Set down, exactly as written, every line from the top of the records below to the line containing "公司生产部负责制定生产计划，", both ends included, and no others.

→ Records supplied:
_____
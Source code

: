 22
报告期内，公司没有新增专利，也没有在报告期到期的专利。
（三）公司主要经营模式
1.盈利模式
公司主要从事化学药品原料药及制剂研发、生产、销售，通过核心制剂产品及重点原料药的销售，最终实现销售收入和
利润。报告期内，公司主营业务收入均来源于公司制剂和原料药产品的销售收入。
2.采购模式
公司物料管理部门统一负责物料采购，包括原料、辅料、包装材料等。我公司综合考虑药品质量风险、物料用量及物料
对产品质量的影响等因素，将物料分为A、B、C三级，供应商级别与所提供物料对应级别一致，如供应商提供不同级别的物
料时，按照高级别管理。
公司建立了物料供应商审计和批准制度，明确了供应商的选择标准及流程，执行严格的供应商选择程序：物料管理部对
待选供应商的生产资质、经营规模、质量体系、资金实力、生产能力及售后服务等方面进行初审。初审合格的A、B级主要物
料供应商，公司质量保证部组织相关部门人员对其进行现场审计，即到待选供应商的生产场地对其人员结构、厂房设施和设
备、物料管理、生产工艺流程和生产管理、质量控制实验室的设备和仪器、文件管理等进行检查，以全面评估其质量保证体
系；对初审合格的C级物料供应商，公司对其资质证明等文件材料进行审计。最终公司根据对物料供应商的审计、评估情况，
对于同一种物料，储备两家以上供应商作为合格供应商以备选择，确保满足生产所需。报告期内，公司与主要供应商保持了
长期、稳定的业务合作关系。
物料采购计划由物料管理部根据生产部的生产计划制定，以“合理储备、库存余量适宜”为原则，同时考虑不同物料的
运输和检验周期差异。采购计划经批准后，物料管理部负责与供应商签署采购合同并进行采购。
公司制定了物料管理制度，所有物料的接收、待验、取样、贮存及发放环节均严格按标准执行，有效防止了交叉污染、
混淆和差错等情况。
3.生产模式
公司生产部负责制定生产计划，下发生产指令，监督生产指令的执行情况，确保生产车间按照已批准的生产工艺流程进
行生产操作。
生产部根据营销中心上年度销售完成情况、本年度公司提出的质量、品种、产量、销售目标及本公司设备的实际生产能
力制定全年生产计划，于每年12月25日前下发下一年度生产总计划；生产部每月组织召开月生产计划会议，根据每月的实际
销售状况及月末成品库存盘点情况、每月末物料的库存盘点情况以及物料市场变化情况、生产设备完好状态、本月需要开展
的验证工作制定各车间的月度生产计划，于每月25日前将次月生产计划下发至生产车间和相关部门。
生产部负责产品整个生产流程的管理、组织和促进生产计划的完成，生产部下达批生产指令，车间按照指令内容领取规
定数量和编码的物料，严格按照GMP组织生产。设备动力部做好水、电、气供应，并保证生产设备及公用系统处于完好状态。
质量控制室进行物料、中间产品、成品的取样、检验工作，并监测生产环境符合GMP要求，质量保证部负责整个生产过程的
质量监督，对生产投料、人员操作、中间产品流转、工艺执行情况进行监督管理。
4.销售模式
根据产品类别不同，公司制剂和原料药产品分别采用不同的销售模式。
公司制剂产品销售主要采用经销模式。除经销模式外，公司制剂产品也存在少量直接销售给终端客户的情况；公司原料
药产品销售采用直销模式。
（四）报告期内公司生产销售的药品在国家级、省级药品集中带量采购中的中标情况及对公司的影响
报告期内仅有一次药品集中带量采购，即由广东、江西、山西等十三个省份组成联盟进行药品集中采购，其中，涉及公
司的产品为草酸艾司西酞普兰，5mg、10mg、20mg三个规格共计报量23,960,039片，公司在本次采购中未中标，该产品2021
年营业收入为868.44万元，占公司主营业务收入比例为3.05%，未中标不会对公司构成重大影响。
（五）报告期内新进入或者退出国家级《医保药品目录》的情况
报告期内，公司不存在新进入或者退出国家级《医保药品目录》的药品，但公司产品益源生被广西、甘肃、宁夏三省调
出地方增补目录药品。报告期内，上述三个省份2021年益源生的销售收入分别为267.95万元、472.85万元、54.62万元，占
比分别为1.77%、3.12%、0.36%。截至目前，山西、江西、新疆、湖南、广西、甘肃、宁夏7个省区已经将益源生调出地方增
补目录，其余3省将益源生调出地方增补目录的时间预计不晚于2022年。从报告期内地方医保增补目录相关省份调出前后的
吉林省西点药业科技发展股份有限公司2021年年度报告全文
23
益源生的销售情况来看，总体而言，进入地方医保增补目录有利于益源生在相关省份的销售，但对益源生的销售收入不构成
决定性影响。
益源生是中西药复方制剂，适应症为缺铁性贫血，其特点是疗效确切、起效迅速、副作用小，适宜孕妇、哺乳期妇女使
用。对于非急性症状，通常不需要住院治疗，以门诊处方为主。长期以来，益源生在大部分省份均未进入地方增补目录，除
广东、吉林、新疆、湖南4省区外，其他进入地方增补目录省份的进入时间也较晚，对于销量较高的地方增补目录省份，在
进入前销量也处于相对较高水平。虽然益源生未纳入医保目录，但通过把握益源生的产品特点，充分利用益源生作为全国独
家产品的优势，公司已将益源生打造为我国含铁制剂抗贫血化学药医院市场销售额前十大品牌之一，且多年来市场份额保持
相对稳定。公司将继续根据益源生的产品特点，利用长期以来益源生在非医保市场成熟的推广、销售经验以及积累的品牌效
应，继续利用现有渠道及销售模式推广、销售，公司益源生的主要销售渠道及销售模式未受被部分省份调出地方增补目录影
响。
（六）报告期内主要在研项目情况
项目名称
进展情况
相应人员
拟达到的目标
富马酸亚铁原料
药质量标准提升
_____
→ Response below:
Source code

: 22
报告期内，公司没有新增专利，也没有在报告期到期的专利。
（三）公司主要经营模式
1.盈利模式
公司主要从事化学药品原料药及制剂研发、生产、销售，通过核心制剂产品及重点原料药的销售，最终实现销售收入和
利润。报告期内，公司主营业务收入均来源于公司制剂和原料药产品的销售收入。
2.采购模式
公司物料管理部门统一负责物料采购，包括原料、辅料、包装材料等。我公司综合考虑药品质量风险、物料用量及物料
对产品质量的影响等因素，将物料分为A、B、C三级，供应商级别与所提供物料对应级别一致，如供应商提供不同级别的物
料时，按照高级别管理。
公司建立了物料供应商审计和批准制度，明确了供应商的选择标准及流程，执行严格的供应商选择程序：物料管理部对
待选供应商的生产资质、经营规模、质量体系、资金实力、生产能力及售后服务等方面进行初审。初审合格的A、B级主要物
料供应商，公司质量保证部组织相关部门人员对其进行现场审计，即到待选供应商的生产场地对其人员结构、厂房设施和设
备、物料管理、生产工艺流程和生产管理、质量控制实验室的设备和仪器、文件管理等进行检查，以全面评估其质量保证体
系；对初审合格的C级物料供应商，公司对其资质证明等文件材料进行审计。最终公司根据对物料供应商的审计、评估情况，
对于同一种物料，储备两家以上供应商作为合格供应商以备选择，确保满足生产所需。报告期内，公司与主要供应商保持了
长期、稳定的业务合作关系。
物料采购计划由物料管理部根据生产部的生产计划制定，以“合理储备、库存余量适宜”为原则，同时考虑不同物料的
运输和检验周期差异。采购计划经批准后，物料管理部负责与供应商签署采购合同并进行采购。
公司制定了物料管理制度，所有物料的接收、待验、取样、贮存及发放环节均严格按标准执行，有效防止了交叉污染、
混淆和差错等情况。
3.生产模式
公司生产部负责制定生产计划，下发生产指令，监督生产指令的执行情况，确保生产车间按照已批准的生产工艺流程进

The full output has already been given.